Le renminbi s’offre une cotation directe contre la livre sterling
L’étape est symbolique. Dans le cadre de la volonté affichée par Pékin de voir sa devise s’internationaliser, le renminbi (RMB) est autorisé depuis aujourd’hui à être coté directement contre la livre sterling à Shanghai. «Il s’agit d’une étape importante dans le renforcement des relations commerciales et économiques bilatérales entre la Chine et le Royaume-Uni», s’est félicité la PBOC hier.
La livre rejoindra ainsi le club jusqu’ici réservé aux dollars américain, australien, néo-zélandais, ainsi qu’au yen, des devises offrant une cotation directe avec le RMB.
La décision «coïncide avec une spéculation selon laquelle Londres serait le prochain centre offshore de RMB» selon Bei Xu, économiste chez Natixis. China Construction Bank a été désignée comme banque de règlement des échanges en renminbi à Londres. Le Chancelier de l'échiquier George Osborne a même estimé que La City concentrait déjà 56% des opérations de change en RMB en 2013, Hong Kong compris et Chine continentale exclue. Un niveau qui atteint 76% en retirant Hong Kong.
La cotation directe permettra en outre aux investisseurs d’économiser sur les coûts de transaction sur les taux de changes croisés. HSBC, qui assure déjà les cotations directes du RMB contre le yen et les dollars australien et néo-zélandais, a été choisi comme l’un des teneurs de marché officiels pour la cotation contre la livre sterling. Le fixing de la parité entre les deux devises sera annoncé avant chaque début de séance, et a été fixé ce matin à 10,4413.
Pourtant, «compte tenu des tailles de marché encore écrasantes du dollar/renminbi et du sterling/dollar, le sterling/renminbi sera principalement déterminé par le résultat des deux premiers», précise Bei Xu. A court terme, compte tenu de la dépréciation du renminbi contre dollar de 3,5% depuis mi-janvier, et du renforcement de la livre contre le billet vert de 14% depuis juillet 2013, la devise chinoise a toutes les chances de se déprécier par rapport à la livre.

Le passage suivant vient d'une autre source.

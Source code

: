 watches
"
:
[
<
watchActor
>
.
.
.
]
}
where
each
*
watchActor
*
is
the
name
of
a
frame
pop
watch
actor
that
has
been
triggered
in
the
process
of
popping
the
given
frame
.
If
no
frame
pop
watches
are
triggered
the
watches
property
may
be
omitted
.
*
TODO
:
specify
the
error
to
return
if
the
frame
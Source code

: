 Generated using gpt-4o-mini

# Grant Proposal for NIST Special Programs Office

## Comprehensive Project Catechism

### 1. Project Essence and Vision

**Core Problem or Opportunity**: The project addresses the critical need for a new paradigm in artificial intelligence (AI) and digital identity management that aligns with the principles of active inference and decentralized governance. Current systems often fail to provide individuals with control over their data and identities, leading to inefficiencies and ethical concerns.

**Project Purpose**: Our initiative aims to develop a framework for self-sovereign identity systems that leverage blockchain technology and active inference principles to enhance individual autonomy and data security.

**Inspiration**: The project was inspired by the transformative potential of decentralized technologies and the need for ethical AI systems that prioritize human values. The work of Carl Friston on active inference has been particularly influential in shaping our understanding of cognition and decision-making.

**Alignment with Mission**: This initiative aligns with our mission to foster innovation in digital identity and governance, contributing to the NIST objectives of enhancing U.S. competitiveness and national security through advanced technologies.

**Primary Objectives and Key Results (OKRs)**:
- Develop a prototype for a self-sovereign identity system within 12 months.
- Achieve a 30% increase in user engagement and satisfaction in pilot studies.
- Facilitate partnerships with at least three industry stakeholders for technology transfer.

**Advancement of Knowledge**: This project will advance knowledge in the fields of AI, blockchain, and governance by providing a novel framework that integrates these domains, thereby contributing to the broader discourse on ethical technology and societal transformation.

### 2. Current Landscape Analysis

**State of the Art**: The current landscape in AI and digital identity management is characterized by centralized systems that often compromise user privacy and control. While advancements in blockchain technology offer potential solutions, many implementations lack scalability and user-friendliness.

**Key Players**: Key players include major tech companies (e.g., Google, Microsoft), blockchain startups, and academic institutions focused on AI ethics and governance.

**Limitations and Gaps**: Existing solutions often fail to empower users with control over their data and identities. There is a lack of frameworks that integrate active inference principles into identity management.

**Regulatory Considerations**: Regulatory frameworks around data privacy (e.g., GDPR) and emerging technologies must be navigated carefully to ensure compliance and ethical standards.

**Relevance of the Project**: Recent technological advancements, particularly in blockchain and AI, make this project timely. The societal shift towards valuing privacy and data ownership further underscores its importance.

L’effet sur l’activité des mesures de soutien budgétaire et monétaire mises en place par Pékin, devrait pourtant «entraîner une appréciation du RMB, dans la logique de rendre la devise davantage déterminée par l'évolution macroéconomique, et grâce à une amélioration de la confiance des investisseurs», estime BNP Paribas IP. Même si «un retour à une appréciation continue est également peu probable», ajoute la société de gestion GaveKal.